> **WORK TO BE COMPLETED**
The entries below are to be given back exactly, with images excluded.

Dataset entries
+--

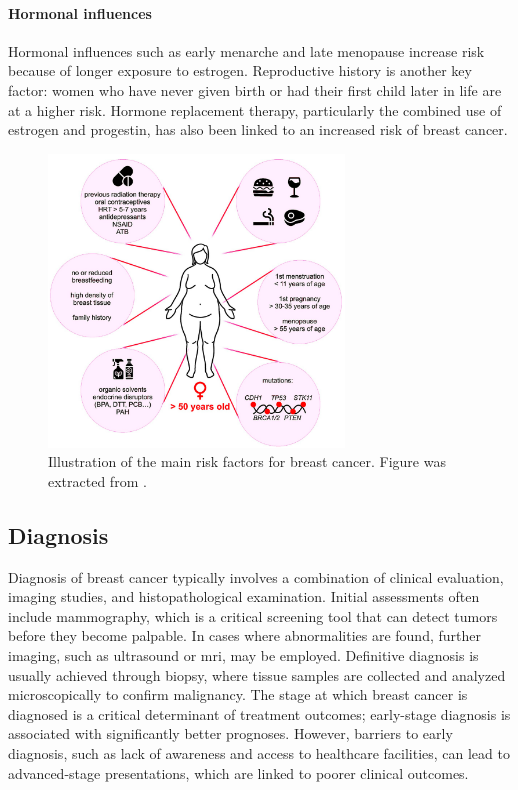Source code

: \paragraph{Hormonal influences}
Hormonal influences such as early menarche and late menopause increase risk
because of longer exposure to estrogen\supercite{nounu_sex_2022}.
Reproductive history is another key factor: women who have never given birth or
had their first child later in life are at a higher
risk\supercite{claudia_admoun_etiology_2022}.
Hormone replacement therapy, particularly the combined use of estrogen and
progestin, has also been linked to an increased risk of breast
cancer\supercite{turner_meta-analysis_2011}.

\begin{figure}[ht]
    \centering

    \includegraphics[width=0.7\textwidth]{chapters/2_background/figures/risk-factors.png}
    \caption{Illustration of the main risk factors for breast cancer.
        Figure was extracted from \textcite{clusan_basic_2023}.
    }
    \label{fig:brca_risk-factors}
\end{figure}

\subsection{Diagnosis}
\label{sec:brca_diagnosis}

Diagnosis of breast cancer typically involves a combination of clinical
evaluation, imaging studies, and histopathological examination.
Initial assessments often include mammography, which is a critical screening
tool that can detect tumors before they become
palpable\supercite{hameed_breast_2020}.
In cases where abnormalities are found, further imaging, such as ultrasound or
\gls{mri}, may be employed.
Definitive diagnosis is usually achieved through biopsy, where tissue samples
are collected and analyzed microscopically to confirm
malignancy\supercite{hameed_breast_2020}.
The stage at which breast cancer is diagnosed is a critical determinant of
treatment outcomes; early-stage diagnosis is associated with significantly
better prognoses\supercite{getachew_perceived_2020}.
However, barriers to early diagnosis, such as lack of awareness and access to
healthcare facilities, can lead to advanced-stage presentations, which are
linked to poorer clinical
outcomes\supercite{getachew_perceived_2020,dickens_stage_2014}.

+--

> **SOLUTION TO THIS EXERCISE**
Source code

: \paragraph{Hormonal influences}
Hormonal influences such as early menarche and late menopause increase risk
because of longer exposure to estrogen\supercite{nounu_sex_2022}.
Reproductive history is another key factor: women who have never given birth or
had their first child later in life are at a higher
risk\supercite{claudia_admoun_etiology_2022}.
Hormone replacement therapy, particularly the combined use of estrogen and
progestin, has also been linked to an increased risk of breast
cancer\supercite{turner_meta-analysis_2011}.

\begin{figure}[ht]
    \centering

    \includegraphics[width=0.7\textwidth]{chapters/2_background/figures/risk-factors.png}
    \caption{Illustration of the main risk factors for breast cancer.
        Figure was extracted from \textcite{clusan_basic_2023}.
    }
    \label{fig:brca_risk-factors}
\end{figure}

\subsection{Diagnosis}
\label{sec:brca_diagnosis}

Diagnosis of breast cancer typically involves a combination of clinical
evaluation, imaging studies, and histopathological examination.
Initial assessments often include mammography, which is a critical screening
tool that can detect tumors before they become
palpable\supercite{hameed_breast_2020}.
In cases where abnormalities are found, further imaging, such as ultrasound or
\gls{mri}, may be employed.
Definitive diagnosis is usually achieved through biopsy, where tissue samples
are collected and analyzed microscopically to confirm
malignancy\supercite{hameed_breast_2020}.
The stage at which breast cancer is diagnosed is a critical determinant of
treatment outcomes; early-stage diagnosis is associated with significantly
better prognoses\supercite{getachew_perceived_2020}.
However, barriers to early diagnosis, such as lack of awareness and access to
healthcare facilities, can lead to advanced-stage presentations, which are
linked to poorer clinical
outcomes\supercite{getachew_perceived_2020,dickens_stage_2014}.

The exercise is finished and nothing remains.